On Thursday 19 October I was invited to share a little about our journey at the Reach For a Dream Foundation donor breakfast – here’s what I told them….
Good morning. My name is Penny Castle. Julia asked me to come through today and tell you a little about our journey since our son, Joshua, was diagnosed with cancer earlier in the year and also a little about how Reach for a Dream has impacted our family.
If I am honest I never really understood the value of organisations like Reach for a Dream. We live in a country where so many need so much. How could granting the dreams of a few individual children make a difference?
When I met Julia I asked her. I asked her in a nice way so that she’d still fulfil Joshua’s dreams but I asked all the same. She told me that by fulfilling the dreams of kids with life threatening diseases Reach for a Dream (RFAD) gave the kids purpose and hope and something to focus on beyond the struggle of just staying alive. Through my own studies I already knew about the link between positive outlook and prognosis. So it sounded good – and I really wanted her to fulfil Joshua’s dream – but I still wasn’t sure I got it.
Ten days ago I found myself in the Javits centre in New York for Comic Con. Comic Con is the highlight of every nerds existence. Over the course of four days 165 000 comic book readers and fantasy fans congregated in New York to meet the artists and the writers behind the super hero phenomenon as well as to hear about the latest releases and news in the world of comic books.
I “got” the reason why RFAD is so important whilst I watched David Finch stop a line of dozens of fans to chat to Josh about his cancer and to draw him a personalised batman. Joshua’s grin lit up the room when he read the inscription “lets beat cancer” in the front of his Batman omnibus edition. For those of you who are not 100% geek let me enlighten you – David Finch is one of the artists behind comics like Batman: The Dark Knight and the New Avengers. He is comic book royalty and there he was holding up all these people to connect with my son. Just being kind.
In that moment I understood the immense value of RFAD but for you to understand what I mean, let me tell you a little about Josh.
As of today Josh is 6 months and 26 days past his expiry date. Why do I say that? Well on 19 January 2017 Josh went to see the Doctor for what we thought was a urinary tract infection. When the doctor found no sign of infection she had the presence of mind to order an ultrasound. The ultrasound revealed that Joshua’s liver was twice the normal size. She had already secured an appointment with a paediatric oncologist by the time I got the call.
Over the next few days Josh underwent blood tests and CAT scans and physical examinations and was admitted into ICU for blood loss. On the 24 January we were told that Joshua had been diagnosed with stage four cholangiocarcinoma. Cholangiocarcinoma is cancer of the biliary tract. It is aggressive and incurable and rare. So rare in fact that about 8000 adults will be diagnosed this year for it…in comparison with 250 000 adults diagnosed with breast cancer in the US alone. The important word though is ADULT. It is unheard of in kids. I have managed to tack down only four documented cases in children. Ever. Of the four only Josh and a teenager in Israel are still alive.

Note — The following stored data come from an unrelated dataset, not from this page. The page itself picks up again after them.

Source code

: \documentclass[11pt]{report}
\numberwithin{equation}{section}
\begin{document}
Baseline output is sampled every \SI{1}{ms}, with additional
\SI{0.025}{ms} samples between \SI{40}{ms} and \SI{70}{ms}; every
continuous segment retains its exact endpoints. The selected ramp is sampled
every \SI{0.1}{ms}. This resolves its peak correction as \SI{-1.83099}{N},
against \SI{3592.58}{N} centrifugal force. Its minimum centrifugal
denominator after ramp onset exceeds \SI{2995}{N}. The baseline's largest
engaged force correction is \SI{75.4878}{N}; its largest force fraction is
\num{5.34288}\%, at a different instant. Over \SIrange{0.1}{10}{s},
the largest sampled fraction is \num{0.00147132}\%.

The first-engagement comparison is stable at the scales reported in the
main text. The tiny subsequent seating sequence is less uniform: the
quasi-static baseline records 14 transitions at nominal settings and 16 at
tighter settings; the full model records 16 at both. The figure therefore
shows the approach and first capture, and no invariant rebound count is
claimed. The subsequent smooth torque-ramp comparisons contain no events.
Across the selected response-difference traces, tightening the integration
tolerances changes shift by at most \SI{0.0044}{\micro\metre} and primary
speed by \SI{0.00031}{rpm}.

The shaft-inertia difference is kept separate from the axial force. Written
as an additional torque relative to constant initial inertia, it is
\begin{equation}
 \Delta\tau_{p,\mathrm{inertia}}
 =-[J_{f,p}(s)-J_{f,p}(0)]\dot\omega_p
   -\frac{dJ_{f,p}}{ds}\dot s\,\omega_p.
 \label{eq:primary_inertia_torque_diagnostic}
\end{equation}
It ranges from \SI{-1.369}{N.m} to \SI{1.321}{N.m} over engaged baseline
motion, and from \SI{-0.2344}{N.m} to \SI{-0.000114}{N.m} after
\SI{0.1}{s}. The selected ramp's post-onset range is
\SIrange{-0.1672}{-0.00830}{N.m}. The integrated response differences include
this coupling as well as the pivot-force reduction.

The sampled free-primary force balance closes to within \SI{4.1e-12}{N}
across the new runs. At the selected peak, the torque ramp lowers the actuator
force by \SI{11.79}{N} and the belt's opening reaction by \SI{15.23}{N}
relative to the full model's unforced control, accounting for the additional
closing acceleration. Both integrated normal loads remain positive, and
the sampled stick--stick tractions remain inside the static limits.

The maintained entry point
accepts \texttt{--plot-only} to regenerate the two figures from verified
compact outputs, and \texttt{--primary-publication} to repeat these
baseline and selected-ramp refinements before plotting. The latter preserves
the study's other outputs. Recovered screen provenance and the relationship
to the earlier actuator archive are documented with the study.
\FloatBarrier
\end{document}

We were also told that because treatment would be invasive and painful and held no hope of cure the paediatric oncologists would not be offering it to Joshua. They sent us home with no treatment plan. The surgeon who performed Joshua’s biopsy, cried when he told us that, without chemotherapy, Josh had about 2 months left to live.
We went home and prepared for the end.
Don’t be sad though because we are getting to the good part. You see we live in a world that is tough, it’s filled with pain and corruption and hardship but even in the darkest moments there is light. And for our family light came in the form of kindness.
In those terrible days when we found ourselves blank eye and struck dumb with fear and sadness we also experienced immense kindness. Truly more kindness than I can list here for you today: like his teachers who arrived in full academic dress to present Josh with his academic colours in hospital; or the friends who spent hours hanging out in hospital rooms or his friend’s mom who made it her business to investigate treatment options and who, eventually, bullied us in to door of the adult oncologist who is currently treating Josh. There has been so much kindness but the people I want to tell you about are RFAD.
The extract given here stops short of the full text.